Some thoughts for your horse pasture even though you didn't ask (I am primarily a horse person and most of my mud-control [or mud-out-of-control] experience is from that sort of thing):

It sounds like what you desperately need is an all-weather sacrifice pen, a smaller paddock (can be subdivided out of this acre if no other land is available) that you've put some money and work into making so it will NOT get muddy and the horse can be confined there a) when the pasture is too soft and will be damaged by hooves or b) when the pasture is going to get overgrazed if you don't limit the horse's access.
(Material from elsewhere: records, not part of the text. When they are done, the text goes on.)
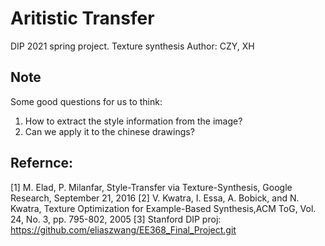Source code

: # Aritistic Transfer

DIP 2021 spring project. 
Texture synthesis
Author: CZY, XH

## Note
Some good questions for us to think:
1. How to extract the style information from the image?
2. Can we apply it to the chinese drawings?

## Refernce: 
[1] M. Elad, P. Milanfar, Style-Transfer via Texture-Synthesis, Google Research, September 21, 2016
[2] V. Kwatra, I. Essa, A. Bobick, and N. Kwatra, Texture Optimization for
Example-Based Synthesis,ACM ToG, Vol. 24, No. 3, pp. 795-802, 2005
[3] Stanford DIP proj: https://github.com/eliaszwang/EE368_Final_Project.git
In general what you would be doing is making friends with someone with a bobcat, tractor-with-blade-on-front, or other small earthmoving equipment; removing all topsoil from the designated area, and grading the subsoil to a slope or crowned configuration; then putting on 4-6" compacted depth (or more) of 3/4"-minus gravel, machine-compact the living daylights out of it as if you were building a commercial parking lot or public gravel road, then add 4-6" of sand or pea gravel or suchlike on top of it. (Some people will use hogfuel/tree-chippings instead, but this can backfire in many situations so you would want to have thought that thru very carefully). Add a shed for shelter (preferably with rubber matting on at least some of the floor, so you can feed your hay there without the horse eating sand) and there ya go.

You can then control the horse's access to the pasture so as to limit it to what the pasture can reasonably-sustainably support.
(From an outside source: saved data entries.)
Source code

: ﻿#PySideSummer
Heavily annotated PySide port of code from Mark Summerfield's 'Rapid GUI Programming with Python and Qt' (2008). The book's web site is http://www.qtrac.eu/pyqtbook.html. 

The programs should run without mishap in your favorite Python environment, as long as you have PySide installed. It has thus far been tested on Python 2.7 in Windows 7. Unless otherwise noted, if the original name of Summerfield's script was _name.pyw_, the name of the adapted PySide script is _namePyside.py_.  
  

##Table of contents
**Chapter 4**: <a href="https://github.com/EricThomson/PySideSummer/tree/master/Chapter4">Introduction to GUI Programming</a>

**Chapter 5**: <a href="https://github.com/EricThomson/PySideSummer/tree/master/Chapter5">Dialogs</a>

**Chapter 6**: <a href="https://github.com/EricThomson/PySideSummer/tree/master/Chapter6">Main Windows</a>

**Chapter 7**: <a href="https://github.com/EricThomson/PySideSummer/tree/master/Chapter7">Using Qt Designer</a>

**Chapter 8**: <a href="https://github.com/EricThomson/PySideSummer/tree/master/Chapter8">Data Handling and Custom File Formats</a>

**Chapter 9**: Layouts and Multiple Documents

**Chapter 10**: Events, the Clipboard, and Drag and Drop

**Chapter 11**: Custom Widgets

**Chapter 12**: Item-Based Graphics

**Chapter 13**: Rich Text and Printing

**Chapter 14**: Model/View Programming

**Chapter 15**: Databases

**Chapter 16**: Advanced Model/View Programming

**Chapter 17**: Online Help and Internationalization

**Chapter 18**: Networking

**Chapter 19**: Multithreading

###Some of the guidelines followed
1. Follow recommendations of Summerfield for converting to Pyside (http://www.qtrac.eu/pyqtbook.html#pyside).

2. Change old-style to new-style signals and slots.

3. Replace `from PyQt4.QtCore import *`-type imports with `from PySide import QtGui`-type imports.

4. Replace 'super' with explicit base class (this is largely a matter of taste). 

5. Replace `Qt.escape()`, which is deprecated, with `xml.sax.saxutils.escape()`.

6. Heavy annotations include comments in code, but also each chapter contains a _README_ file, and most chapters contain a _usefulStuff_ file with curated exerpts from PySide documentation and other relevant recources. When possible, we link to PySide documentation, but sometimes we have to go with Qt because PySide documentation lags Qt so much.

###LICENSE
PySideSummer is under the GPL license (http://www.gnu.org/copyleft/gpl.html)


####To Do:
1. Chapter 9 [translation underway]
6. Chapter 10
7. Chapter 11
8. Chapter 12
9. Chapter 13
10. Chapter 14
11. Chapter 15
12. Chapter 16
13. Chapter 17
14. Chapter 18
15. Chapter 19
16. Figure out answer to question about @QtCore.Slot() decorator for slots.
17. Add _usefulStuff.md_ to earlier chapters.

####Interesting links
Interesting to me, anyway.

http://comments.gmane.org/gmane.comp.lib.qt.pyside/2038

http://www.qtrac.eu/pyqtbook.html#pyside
If the pasture is catching runoff from higher ground, it can also be worthwhile, perhaps while you have a machine there preparing the site for your all-weather sacrifice pen, or if you want to spend an hour or two a day with a shovel for a good long while, to dig a diversion ditch uphill of your pasture, so that more fo the water goes *around* rather than thru the area. This is more fruitful in some sites than others of course, but always worth considering.